Archive for the 'Quick Thoughts' Category

They’d be Quick Thoughts if They Didn’t Take so Damn Long

Posted in Quick Thoughts on September 25th, 2006
  • I tend to get irritated by the smug, pseudo-clever attitude that leads to the idiot/awesome dichotomy. It goes like this: somebody tries something nutty, and if they succeed then they’re awesome. If they die, they’re an idiot. That’s stupid. The end result shouldn’t be taken as an indicator of the person and their intention when they make the attempt. It buys into the whole idea that the point of life is to avoid death as long as possible, which is also stupid. Sometimes (like with Steve Irwin), people will make the argument that it’s idiotic if you have kids. Listen: bad things happen to parents all the time. Kids too, for that matter. That can’t be a reason to not do things. I bring this up because I talk to a lot of people who don’t listen. I can explain what I’m doing, and the fact that it’s a choice, until I’m blue in the face. They can see that I’m happier, healthier and busier - and they don’t get it. I know that if I get mugged or murdered, these people will be the ones saying “Well, he shouldn’t have been in his car.” Let me spell it out: If you think that, you are retarded. I know what I’m on about, and I know that bad things can happen. If a bad thing happens to me, know that this was still the right thing for me to do.
  • On Saturday, I attempted Yoga for the first time in something like five years, through Carla and her friend Crystal. I had a conversation with Erica about it beforehand. Her take is that people in Hollywood do yoga because they want to be Madonna. I said it’s just one more thing to do at the gym. Well, this wasn’t Madonna yoga, but it sure as hell wasn’t gym yoga. I signed up with Bally’s on Friday and have been hitting it with an intensity I hope lasts, and nothing (NOTHING) I could do there comes close to how grueling the yoga session was. I can’t exactly say if I liked it or not, but I would do it again in a heartbeat.
  • Auditions for Westward Expansion were yesterday. This is the Alliance show that will follow Dancing With the Bad Man, which opens next weekend. Westward is another original piece, written and directed by Cecil Castelleucci - who is linked on the sidebar. The audition was fun; a lot of new members came out, and the format was such that they got to meet each other and see each other work, which can only be good for the company. Also, I felt like I did pretty well, and that’s the really important thing. Me me me.
  • The next time that fawn shows up, I may need to use a knife.
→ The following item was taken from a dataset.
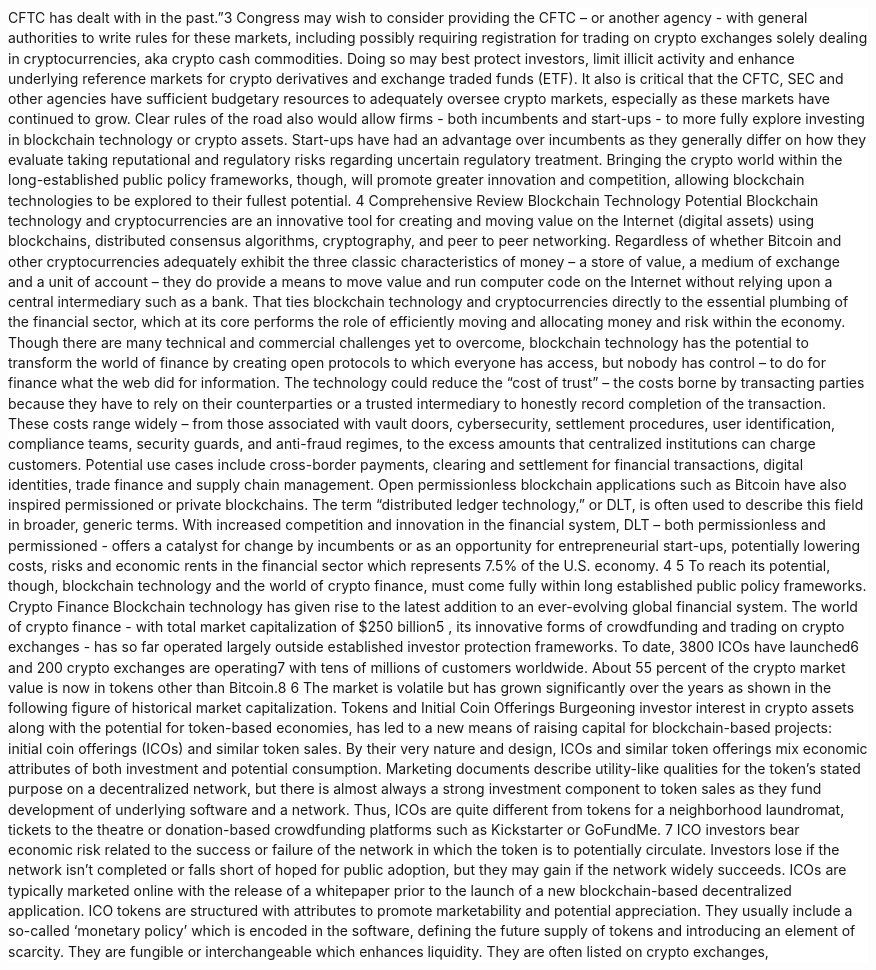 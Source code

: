 CFTC has dealt with in the past.”3 Congress may wish to consider providing the CFTC – or another agency - with general authorities to write rules for these markets, including possibly requiring registration for trading on crypto exchanges solely dealing in cryptocurrencies, aka crypto cash commodities. Doing so may best protect investors, limit illicit activity and enhance underlying reference markets for crypto derivatives and exchange traded funds (ETF). It also is critical that the CFTC, SEC and other agencies have sufficient budgetary resources to adequately oversee crypto markets, especially as these markets have continued to grow. Clear rules of the road also would allow firms - both incumbents and start-ups - to more fully explore investing in blockchain technology or crypto assets. Start-ups have had an advantage over incumbents as they generally differ on how they evaluate taking reputational and regulatory risks regarding uncertain regulatory treatment. Bringing the crypto world within the long-established public policy frameworks, though, will promote greater innovation and competition, allowing blockchain technologies to be explored to their fullest potential. 4 Comprehensive Review Blockchain Technology Potential Blockchain technology and cryptocurrencies are an innovative tool for creating and moving value on the Internet (digital assets) using blockchains, distributed consensus algorithms, cryptography, and peer to peer networking. Regardless of whether Bitcoin and other cryptocurrencies adequately exhibit the three classic characteristics of money – a store of value, a medium of exchange and a unit of account – they do provide a means to move value and run computer code on the Internet without relying upon a central intermediary such as a bank. That ties blockchain technology and cryptocurrencies directly to the essential plumbing of the financial sector, which at its core performs the role of efficiently moving and allocating money and risk within the economy. Though there are many technical and commercial challenges yet to overcome, blockchain technology has the potential to transform the world of finance by creating open protocols to which everyone has access, but nobody has control – to do for finance what the web did for information. The technology could reduce the “cost of trust” – the costs borne by transacting parties because they have to rely on their counterparties or a trusted intermediary to honestly record completion of the transaction. These costs range widely – from those associated with vault doors, cybersecurity, settlement procedures, user identification, compliance teams, security guards, and anti-fraud regimes, to the excess amounts that centralized institutions can charge customers. Potential use cases include cross-border payments, clearing and settlement for financial transactions, digital identities, trade finance and supply chain management. Open permissionless blockchain applications such as Bitcoin have also inspired permissioned or private blockchains. The term “distributed ledger technology,” or DLT, is often used to describe this field in broader, generic terms. With increased competition and innovation in the financial system, DLT – both permissionless and permissioned - offers a catalyst for change by incumbents or as an opportunity for entrepreneurial start-ups, potentially lowering costs, risks and economic rents in the financial sector which represents 7.5% of the U.S. economy. 4 5 To reach its potential, though, blockchain technology and the world of crypto finance, must come fully within long established public policy frameworks. Crypto Finance Blockchain technology has given rise to the latest addition to an ever-evolving global financial system. The world of crypto finance - with total market capitalization of $250 billion5 , its innovative forms of crowdfunding and trading on crypto exchanges - has so far operated largely outside established investor protection frameworks. To date, 3800 ICOs have launched6 and 200 crypto exchanges are operating7 with tens of millions of customers worldwide. About 55 percent of the crypto market value is now in tokens other than Bitcoin.8 6 The market is volatile but has grown significantly over the years as shown in the following figure of historical market capitalization. Tokens and Initial Coin Offerings Burgeoning investor interest in crypto assets along with the potential for token-based economies, has led to a new means of raising capital for blockchain-based projects: initial coin offerings (ICOs) and similar token sales. By their very nature and design, ICOs and similar token offerings mix economic attributes of both investment and potential consumption. Marketing documents describe utility-like qualities for the token’s stated purpose on a decentralized network, but there is almost always a strong investment component to token sales as they fund development of underlying software and a network. Thus, ICOs are quite different from tokens for a neighborhood laundromat, tickets to the theatre or donation-based crowdfunding platforms such as Kickstarter or GoFundMe. 7 ICO investors bear economic risk related to the success or failure of the network in which the token is to potentially circulate. Investors lose if the network isn’t completed or falls short of hoped for public adoption, but they may gain if the network widely succeeds. ICOs are typically marketed online with the release of a whitepaper prior to the launch of a new blockchain-based decentralized application. ICO tokens are structured with attributes to promote marketability and potential appreciation. They usually include a so-called ‘monetary policy’ which is encoded in the software, defining the future supply of tokens and introducing an element of scarcity. They are fungible or interchangeable which enhances liquidity. They are often listed on crypto exchanges,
From Beautiful Santa Monica

Posted in Quick Thoughts on September 10th, 2006
  • I’m writing in this from the beautiful new library in the heart of Santa Monica. I say ‘new’, but it actually opened in January - it’s new to me, and that’s what matters - and it’s pretty fantastic. Huge windows, high ceilings, large rooms, many many computers and volunteers….nicely done.
  • There’s a Google building at the corner of 6th and Arizona. I don’t know what goes on there, but I’m constantly tempted to walk in and start asking them stuff in the hopes that it’s a brick-and-mortar version of the website. “Where’s the post office?” “Cognitive dissonance!” “Define: alabaster!” I also like to imagine that anything that comes out of the building (reports, bills, etc.) comes out accompanied by a healthy stack of pornography.
  • My search for a decent late-night laundromat was ended by my friend Jasmine, who pointed me towards Lucy’s. Lucy’s Laundromat seems to be designed to cater specifically to the domicile-averse. I’ve seen a few, but thus far only patronized the one near Sunset and Western, which combines a 24 hour laundromat, a 24 hour Subway, a late-night Burger King, a Wells Fargo station and an Ace Check Cashing place into one building, along with a few other useful services like water bottle refills. It’s kind of kooky but insanely useful - a capitalist commune, as it were.
  • Just to hint: The song I’ve been working on with Darrel is coming along incredibly well. I’m itching to get it done - ideally by the end of next week or so. Whenever we finish, it’s going straight to the MySpace page, so please check it out. He’s spending a well-earned week in Hawaii with Kara, partaking in what I like to think of as a wake to their pre-parenthood lives. I can’t wait for him to get back, and I mean that in an entirely non-gay way. Mostly, at any rate.
  • I had my first open call audition yesterday, and it was kind of fun. Silly, but fun. ‘Cattle call’ doesn’t begin to describe it; this was like being inspected by the person who tosses out inadequate Hershey’s Kisses as they scream by on the assembly line. On the other hand, I said I wanted to read for a voice-over part and they suggested an on-screen one, so who knows….

A few thoughts

Posted in Quick Thoughts on September 6th, 2006

* I’m still trying to decide if this would be awesome or horrifying: what if, instead of billions of microscopic guys, sperm came out as one big one? Like, say, three inches long? Masturbation could only be enhanced by the possibility of a gladiatorial finale; blowjobs maybe not so much.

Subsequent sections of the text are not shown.